The first was my wedding after a successful cross-continental pursuit of the wonderful person who became my wife. The second was hearing — for the first and last time — Oliver Tambo speaking at an event at Manhattan’s Riverside Church and shaking his hand at a reception after that.

The occasion on which I heard Tambo speak was the Olof Palme memorial lecture on disarmament and development. Later in 1987 a young trade unionist named Cyril Ramaphosa was awarded the first annual prize memorialising the assassinated Swedish prime minister and resolute opponent of apartheid (at that time I presumed Ramaphosa’s award was in recognition of his leadership of the National Union of Mineworkers and, if so, richly deserved).

Two aspects of the church event remain with me. The first is Tambo’s opening words. After he had been introduced he said something along these lines: “Wherever I go I’m introduced as the longest-serving leader of the world’s oldest liberation movement. Is this not a reflection of failure, rather than the compliment which I believe it is intended to be?” I was struck by the unusual degree of humility Tambo evidenced in this off-the-cuff reflection.

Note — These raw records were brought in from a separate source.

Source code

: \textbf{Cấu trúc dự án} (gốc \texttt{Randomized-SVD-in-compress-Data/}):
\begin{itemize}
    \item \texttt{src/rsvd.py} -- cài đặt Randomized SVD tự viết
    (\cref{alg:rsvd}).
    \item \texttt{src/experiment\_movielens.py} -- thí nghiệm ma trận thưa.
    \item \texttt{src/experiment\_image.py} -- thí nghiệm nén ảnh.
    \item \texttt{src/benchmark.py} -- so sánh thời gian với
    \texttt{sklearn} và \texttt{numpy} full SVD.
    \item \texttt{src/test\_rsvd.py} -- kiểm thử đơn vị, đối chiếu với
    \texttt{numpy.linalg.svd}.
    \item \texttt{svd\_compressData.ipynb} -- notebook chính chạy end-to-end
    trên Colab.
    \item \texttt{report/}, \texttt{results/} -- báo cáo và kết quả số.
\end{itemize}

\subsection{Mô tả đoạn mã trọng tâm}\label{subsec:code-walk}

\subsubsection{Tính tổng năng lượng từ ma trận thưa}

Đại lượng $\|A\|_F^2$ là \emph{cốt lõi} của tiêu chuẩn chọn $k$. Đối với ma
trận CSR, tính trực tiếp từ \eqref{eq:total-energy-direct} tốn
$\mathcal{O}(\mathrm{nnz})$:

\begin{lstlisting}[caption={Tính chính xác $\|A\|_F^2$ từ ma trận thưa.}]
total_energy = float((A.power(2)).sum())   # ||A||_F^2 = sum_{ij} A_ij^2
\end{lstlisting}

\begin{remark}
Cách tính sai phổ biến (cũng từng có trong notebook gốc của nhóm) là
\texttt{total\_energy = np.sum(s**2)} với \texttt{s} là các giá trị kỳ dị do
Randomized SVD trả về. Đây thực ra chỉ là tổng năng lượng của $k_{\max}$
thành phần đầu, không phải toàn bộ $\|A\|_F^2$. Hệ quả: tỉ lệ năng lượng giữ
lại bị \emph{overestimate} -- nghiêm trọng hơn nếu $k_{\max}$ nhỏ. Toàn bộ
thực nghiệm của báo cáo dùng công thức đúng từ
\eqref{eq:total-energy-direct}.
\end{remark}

Tambo’s humility was particularly striking because of the stark contrast immediately preceding it. After the luminaries — including gargantuan egos such as boxing promoter Don King — had filed onto the stage and the audience had settled down, we heard the unmistakable clatter of a helicopter landing on the lawn outside. A few minutes later, with a sense of timing Kim Kardashian would have envied, Allan Boesak came striding down the central aisle of the hushed church. He pranced onto the stage and delivered an introductory speech that, but for an unconvincing appropriation of the familiar cadences of a Martin Luther King, was entirely unmemorable.  He then marched off the stage, down the aisle again and the helicopter was heard taking off with its illustrious passenger.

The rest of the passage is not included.